Das Buch informiert uns sehr genau über die „Phänomenologie der Revolution“  am Majdan. Die Ereignisse begannen am 21. November 2013 in klirrender Kälte, als an die 1000 Menschen gegen den Rückzug vom Assoziierungsantrag protestierten und endeten mit der Flucht des Präsidenten am 22. Februar 2014. Schlögel erklärt sich noch als jemand, der seinen eigenen Augen nicht traute und misstrauisch gegen Bilder war, aber es gab eine Evidenz, Studenten wurden von Berkut Leuten zusammengeschlagen, die nicht verstehen können, dass sie sich nicht fügen wollten. „Es gibt das Anwachsen und Zusammenströmen der Volksmassen, die nicht bezahlt sein konnten, schon gar nicht vom CIA, es gibt Gesichter von Bürgern, die dort waren, Menschen, die nicht glauben konnten, dass man sie zusammenschlägt“. Es gibt die Bilder von Wacheschiebenden und Schlafenden, von den Erschöpften und Verletzten, die im Michaelkloster hingelegt und versorgt werden. Schlögel: „Ich behaupte, dass solche Bilder die Lüge vom Faschismus im Zentrum Kiews‘ widerlegen“. Ein Pianist- Terrorist spielte am Klavier zwischen den Fronten Chopin.
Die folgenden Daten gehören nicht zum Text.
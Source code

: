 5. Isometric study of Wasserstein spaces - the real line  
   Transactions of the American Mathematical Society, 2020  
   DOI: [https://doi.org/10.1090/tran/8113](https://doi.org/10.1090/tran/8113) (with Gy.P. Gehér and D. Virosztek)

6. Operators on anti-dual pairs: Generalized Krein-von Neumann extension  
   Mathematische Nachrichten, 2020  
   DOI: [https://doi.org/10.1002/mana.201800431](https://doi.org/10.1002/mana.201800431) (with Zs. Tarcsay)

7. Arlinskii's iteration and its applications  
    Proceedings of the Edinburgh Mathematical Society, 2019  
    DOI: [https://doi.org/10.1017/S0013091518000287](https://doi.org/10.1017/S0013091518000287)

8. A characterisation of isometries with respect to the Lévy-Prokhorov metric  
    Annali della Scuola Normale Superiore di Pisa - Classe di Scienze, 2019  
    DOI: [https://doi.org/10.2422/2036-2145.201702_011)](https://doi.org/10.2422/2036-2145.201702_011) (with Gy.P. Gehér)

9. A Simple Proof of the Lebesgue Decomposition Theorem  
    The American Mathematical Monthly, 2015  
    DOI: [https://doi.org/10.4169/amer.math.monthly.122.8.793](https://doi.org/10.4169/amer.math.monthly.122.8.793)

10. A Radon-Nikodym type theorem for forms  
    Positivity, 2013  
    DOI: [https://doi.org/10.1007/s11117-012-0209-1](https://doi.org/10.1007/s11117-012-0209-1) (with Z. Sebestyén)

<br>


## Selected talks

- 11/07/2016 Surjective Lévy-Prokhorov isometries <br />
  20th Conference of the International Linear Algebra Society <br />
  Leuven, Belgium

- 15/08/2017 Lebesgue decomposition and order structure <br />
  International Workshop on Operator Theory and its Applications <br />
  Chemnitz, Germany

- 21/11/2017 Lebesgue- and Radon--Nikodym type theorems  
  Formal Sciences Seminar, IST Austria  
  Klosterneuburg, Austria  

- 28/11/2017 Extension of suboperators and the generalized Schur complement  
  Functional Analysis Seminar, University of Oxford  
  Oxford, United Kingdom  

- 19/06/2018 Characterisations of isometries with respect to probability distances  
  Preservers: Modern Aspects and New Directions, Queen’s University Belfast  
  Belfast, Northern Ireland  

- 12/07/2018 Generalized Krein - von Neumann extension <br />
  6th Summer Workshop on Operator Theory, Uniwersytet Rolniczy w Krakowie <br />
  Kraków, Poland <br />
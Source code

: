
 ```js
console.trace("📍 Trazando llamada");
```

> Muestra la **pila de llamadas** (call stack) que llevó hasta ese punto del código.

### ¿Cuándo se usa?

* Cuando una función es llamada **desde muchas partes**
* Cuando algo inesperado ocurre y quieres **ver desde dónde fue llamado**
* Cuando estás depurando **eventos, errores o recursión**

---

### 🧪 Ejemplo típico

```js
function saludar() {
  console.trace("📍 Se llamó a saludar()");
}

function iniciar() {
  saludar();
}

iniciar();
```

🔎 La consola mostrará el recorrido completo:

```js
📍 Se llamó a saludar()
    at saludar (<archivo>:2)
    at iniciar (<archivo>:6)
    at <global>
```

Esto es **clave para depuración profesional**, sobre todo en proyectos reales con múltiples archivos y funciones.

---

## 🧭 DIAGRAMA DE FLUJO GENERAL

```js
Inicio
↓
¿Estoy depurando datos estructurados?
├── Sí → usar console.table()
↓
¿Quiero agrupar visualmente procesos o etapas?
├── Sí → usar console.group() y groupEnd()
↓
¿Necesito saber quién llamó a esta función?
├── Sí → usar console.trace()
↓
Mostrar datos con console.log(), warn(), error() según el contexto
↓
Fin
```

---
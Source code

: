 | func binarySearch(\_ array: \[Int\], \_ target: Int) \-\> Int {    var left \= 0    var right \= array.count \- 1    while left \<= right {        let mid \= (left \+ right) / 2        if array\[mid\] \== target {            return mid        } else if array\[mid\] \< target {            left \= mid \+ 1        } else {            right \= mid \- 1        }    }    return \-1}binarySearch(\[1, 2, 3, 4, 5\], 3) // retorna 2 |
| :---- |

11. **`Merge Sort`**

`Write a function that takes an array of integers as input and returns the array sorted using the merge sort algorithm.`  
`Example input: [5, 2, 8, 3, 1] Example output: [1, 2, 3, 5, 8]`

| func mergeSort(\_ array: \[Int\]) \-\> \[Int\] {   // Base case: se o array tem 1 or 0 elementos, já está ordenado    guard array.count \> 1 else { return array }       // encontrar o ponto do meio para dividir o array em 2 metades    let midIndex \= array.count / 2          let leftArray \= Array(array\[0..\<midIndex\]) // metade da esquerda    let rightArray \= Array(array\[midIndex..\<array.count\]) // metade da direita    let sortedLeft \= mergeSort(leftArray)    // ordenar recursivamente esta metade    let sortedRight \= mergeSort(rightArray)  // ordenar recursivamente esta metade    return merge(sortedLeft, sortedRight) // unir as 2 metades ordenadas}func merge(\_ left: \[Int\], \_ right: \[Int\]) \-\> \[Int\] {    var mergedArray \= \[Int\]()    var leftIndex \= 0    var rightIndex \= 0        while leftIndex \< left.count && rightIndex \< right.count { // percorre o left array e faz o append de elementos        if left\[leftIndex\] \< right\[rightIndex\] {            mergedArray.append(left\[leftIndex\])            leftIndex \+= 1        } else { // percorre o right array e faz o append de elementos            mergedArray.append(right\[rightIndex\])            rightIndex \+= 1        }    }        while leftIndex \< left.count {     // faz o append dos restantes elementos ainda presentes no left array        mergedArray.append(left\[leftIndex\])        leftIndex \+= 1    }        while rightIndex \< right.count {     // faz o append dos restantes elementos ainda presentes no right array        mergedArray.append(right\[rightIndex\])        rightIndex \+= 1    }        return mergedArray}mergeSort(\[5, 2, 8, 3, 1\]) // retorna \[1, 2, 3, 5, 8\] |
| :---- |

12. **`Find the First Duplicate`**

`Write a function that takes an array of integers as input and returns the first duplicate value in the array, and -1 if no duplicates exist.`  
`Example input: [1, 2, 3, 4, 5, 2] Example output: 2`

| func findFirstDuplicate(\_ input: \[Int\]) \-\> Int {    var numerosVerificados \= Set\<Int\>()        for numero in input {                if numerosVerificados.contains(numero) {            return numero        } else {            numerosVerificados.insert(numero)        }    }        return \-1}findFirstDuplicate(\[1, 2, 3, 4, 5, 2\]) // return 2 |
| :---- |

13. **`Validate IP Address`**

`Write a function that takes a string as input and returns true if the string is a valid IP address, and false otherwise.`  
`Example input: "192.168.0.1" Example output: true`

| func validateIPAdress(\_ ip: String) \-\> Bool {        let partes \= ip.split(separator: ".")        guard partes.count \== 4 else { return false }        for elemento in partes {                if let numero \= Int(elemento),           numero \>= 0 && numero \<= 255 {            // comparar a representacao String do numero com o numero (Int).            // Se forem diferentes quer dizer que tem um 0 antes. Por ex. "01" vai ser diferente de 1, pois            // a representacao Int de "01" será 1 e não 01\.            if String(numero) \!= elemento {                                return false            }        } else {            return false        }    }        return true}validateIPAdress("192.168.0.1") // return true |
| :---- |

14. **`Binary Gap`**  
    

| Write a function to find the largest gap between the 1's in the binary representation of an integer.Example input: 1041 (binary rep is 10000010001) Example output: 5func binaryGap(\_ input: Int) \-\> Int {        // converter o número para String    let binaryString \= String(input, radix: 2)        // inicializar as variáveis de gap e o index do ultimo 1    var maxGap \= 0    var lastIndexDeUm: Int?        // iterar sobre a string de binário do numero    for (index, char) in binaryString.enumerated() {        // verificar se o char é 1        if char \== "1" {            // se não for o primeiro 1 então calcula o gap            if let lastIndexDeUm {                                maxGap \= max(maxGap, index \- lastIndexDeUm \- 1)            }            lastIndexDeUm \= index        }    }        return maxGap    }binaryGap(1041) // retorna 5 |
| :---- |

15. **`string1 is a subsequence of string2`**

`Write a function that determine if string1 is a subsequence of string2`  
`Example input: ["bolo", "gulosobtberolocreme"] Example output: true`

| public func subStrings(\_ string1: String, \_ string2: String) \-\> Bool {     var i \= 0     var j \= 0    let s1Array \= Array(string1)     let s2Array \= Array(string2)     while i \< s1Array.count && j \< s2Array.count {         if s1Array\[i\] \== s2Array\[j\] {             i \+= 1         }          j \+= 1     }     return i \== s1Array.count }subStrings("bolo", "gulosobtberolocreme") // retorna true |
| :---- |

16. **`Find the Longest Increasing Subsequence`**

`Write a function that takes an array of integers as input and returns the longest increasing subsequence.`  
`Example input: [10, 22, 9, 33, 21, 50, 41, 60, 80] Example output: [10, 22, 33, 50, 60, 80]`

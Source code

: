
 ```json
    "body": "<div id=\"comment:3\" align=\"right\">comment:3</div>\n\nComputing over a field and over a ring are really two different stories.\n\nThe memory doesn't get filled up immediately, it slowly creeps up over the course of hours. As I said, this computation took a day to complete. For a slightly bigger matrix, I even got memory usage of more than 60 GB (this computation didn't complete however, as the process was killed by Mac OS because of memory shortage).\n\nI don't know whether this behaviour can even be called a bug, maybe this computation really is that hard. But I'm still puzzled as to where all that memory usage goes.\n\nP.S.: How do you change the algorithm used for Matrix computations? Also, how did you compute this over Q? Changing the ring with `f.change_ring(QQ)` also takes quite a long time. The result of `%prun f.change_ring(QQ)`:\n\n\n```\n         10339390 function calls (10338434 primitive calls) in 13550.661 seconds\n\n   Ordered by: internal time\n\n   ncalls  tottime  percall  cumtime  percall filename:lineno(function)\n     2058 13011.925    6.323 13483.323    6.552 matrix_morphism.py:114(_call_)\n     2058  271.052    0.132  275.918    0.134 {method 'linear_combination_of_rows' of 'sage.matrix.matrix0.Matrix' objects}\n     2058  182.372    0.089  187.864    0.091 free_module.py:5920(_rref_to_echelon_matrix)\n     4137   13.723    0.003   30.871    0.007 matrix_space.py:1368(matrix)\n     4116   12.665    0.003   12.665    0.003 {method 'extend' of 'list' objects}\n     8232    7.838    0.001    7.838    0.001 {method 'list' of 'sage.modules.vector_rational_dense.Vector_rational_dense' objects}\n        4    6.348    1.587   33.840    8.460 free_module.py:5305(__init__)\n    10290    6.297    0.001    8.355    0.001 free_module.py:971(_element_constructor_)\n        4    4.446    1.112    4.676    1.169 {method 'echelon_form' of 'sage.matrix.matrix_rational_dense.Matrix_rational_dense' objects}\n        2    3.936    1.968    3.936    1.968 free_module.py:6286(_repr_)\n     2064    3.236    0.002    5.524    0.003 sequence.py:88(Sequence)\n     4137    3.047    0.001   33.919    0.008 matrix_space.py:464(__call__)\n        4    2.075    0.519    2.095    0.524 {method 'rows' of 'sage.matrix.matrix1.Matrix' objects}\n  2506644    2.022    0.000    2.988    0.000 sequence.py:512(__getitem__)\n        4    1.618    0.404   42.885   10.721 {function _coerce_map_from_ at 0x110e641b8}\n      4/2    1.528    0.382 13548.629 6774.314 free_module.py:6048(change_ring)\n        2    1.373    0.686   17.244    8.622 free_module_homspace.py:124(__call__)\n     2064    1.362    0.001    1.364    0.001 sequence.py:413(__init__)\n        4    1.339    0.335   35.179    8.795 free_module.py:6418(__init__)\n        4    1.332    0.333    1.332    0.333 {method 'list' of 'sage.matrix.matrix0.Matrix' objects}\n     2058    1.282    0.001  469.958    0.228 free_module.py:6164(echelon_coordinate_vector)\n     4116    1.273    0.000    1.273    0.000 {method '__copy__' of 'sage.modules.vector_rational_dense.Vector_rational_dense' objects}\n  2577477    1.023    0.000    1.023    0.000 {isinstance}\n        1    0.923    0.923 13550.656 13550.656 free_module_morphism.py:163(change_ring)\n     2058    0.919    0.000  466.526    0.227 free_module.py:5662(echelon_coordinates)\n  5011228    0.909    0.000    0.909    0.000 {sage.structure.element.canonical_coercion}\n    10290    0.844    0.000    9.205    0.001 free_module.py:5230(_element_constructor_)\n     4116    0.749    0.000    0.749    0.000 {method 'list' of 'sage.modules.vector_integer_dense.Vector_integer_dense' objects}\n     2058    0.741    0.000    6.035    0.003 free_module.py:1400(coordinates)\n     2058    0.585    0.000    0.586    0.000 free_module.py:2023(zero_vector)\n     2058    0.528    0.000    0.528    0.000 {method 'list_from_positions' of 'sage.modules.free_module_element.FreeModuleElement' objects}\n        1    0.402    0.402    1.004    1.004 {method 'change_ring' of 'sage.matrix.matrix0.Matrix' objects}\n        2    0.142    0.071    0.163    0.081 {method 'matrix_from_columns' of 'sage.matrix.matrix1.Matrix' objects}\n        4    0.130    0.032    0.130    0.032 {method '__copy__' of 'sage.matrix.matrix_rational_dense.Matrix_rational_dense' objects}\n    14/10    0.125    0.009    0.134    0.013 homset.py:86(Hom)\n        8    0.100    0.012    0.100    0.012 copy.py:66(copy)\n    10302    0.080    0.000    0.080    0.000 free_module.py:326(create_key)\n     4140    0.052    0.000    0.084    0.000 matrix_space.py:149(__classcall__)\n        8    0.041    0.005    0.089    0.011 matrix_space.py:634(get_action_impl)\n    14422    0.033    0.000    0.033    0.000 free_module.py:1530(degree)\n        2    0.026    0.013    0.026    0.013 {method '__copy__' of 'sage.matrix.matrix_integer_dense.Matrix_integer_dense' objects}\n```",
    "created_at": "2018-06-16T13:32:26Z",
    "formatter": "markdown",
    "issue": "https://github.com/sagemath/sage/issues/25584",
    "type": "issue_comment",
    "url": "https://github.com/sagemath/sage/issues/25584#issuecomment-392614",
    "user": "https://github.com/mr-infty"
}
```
Schlögel besteht darauf, dass hinter der ukrainischen Krise die russische hervorlugt. Es sei schon ein Wunder, dass die Ukraine trotz der Bedrohung von außen und der Subversion im Innern bisher standgehalten hat. Putin habe nach seiner Machtübernahme die Reichtümer des Landes zugunsten einer kleptokratischen Clique umverteilt und die Institutionen des Landes ausgehöhlt und zerstört. „Auf Dauer lässt sich kein Land, nicht einmal ein von Katastrophen so schwer geprüftes wie Russland, diktatorisch zusammenhalten und regieren“.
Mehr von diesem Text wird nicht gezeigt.